### Required work
Output nothing but the lines from the first line of the entries to the line with "5.2. In addition", inclusive, exactly as they read.

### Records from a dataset
● ● ●

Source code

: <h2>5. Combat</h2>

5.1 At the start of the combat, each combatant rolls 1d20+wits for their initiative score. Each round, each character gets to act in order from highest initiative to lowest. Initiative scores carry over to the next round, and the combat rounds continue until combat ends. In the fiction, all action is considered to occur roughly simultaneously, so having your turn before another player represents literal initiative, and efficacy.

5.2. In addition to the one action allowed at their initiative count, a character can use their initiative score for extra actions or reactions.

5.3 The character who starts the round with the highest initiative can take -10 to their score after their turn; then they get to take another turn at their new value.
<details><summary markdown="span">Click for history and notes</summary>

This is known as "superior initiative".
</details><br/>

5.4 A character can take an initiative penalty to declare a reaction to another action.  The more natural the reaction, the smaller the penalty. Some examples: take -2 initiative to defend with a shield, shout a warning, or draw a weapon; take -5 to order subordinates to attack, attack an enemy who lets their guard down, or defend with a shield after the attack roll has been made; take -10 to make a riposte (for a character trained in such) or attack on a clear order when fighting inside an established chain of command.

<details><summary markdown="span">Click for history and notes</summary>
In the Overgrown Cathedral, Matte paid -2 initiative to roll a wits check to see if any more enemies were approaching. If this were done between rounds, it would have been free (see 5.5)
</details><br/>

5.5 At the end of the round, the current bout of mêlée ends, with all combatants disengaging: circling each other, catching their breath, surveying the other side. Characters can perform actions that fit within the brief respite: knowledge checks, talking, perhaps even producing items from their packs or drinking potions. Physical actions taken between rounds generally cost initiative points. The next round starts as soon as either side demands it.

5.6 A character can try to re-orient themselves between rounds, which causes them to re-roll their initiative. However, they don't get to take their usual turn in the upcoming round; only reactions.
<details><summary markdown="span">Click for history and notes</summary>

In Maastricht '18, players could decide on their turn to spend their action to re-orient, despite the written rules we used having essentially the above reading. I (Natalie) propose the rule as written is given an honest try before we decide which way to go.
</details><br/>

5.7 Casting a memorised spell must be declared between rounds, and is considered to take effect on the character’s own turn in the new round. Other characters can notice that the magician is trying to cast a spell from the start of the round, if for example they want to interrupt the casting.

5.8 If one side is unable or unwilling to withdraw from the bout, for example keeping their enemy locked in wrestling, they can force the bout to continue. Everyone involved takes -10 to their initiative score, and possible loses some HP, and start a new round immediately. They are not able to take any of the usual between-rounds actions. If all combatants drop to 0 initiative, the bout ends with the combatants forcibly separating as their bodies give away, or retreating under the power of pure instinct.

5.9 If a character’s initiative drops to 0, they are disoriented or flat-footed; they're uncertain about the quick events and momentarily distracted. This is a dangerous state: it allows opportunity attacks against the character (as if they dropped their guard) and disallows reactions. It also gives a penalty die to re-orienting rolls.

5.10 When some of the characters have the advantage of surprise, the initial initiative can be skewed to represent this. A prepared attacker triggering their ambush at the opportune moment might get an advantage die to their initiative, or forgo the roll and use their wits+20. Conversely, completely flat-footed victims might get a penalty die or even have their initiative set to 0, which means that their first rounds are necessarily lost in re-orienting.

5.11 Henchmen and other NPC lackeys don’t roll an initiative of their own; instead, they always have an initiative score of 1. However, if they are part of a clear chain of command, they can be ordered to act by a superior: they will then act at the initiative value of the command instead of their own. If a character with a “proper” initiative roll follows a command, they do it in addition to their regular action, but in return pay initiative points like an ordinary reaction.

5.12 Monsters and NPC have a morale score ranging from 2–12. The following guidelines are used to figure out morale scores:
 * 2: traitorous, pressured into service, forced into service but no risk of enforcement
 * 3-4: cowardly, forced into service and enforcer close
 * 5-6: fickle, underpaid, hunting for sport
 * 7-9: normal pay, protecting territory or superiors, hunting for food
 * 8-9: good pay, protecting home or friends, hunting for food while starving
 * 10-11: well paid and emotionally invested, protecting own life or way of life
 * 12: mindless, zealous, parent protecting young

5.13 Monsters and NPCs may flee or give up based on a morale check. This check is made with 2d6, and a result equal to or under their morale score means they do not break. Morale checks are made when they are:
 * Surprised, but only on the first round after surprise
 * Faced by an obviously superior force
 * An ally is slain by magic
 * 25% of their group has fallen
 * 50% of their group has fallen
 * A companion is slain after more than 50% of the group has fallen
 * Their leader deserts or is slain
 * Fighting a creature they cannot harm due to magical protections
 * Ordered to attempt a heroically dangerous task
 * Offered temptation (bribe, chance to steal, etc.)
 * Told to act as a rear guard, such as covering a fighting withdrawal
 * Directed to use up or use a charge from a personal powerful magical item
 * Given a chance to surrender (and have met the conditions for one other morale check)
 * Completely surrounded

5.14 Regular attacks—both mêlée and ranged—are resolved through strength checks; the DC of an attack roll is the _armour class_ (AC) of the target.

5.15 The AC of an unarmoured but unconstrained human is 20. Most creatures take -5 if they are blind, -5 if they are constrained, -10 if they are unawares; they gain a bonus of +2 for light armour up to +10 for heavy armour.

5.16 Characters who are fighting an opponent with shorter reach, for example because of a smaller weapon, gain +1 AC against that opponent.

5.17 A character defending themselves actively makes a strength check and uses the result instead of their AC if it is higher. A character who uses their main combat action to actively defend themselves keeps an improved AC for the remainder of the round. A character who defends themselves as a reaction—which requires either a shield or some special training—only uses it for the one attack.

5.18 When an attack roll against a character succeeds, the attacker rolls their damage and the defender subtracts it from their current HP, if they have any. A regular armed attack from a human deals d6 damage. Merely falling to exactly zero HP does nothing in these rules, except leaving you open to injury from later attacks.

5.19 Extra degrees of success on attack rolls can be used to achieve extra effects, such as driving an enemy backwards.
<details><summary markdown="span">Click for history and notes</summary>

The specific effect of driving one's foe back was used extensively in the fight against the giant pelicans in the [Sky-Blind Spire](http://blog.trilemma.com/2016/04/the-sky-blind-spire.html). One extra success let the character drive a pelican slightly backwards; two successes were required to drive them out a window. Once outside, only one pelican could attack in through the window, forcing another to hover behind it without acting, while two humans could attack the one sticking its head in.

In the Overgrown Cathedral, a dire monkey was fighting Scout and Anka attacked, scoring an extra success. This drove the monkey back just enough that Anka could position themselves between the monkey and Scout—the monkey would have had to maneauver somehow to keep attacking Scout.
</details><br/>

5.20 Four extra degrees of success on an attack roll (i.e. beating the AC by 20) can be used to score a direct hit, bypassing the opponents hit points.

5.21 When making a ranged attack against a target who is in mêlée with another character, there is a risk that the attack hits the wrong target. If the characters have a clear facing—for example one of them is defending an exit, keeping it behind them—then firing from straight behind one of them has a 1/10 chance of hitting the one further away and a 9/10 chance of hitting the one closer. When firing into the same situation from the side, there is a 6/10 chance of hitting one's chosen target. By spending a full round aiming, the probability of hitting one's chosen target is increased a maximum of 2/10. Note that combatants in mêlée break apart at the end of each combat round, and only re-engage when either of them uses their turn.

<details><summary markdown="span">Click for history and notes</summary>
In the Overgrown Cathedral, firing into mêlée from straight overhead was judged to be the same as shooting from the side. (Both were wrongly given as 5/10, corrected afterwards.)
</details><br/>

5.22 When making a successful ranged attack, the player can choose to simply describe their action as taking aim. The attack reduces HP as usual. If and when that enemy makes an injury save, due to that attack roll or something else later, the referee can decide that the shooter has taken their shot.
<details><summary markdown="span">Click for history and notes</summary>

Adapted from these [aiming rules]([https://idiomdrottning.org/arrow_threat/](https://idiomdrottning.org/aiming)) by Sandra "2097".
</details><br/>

● ● ●

### Task output
Source code

: <h2>5. Combat</h2>

5.1 At the start of the combat, each combatant rolls 1d20+wits for their initiative score. Each round, each character gets to act in order from highest initiative to lowest. Initiative scores carry over to the next round, and the combat rounds continue until combat ends. In the fiction, all action is considered to occur roughly simultaneously, so having your turn before another player represents literal initiative, and efficacy.

5.2. In addition to the one action allowed at their initiative count, a character can use their initiative score for extra actions or reactions.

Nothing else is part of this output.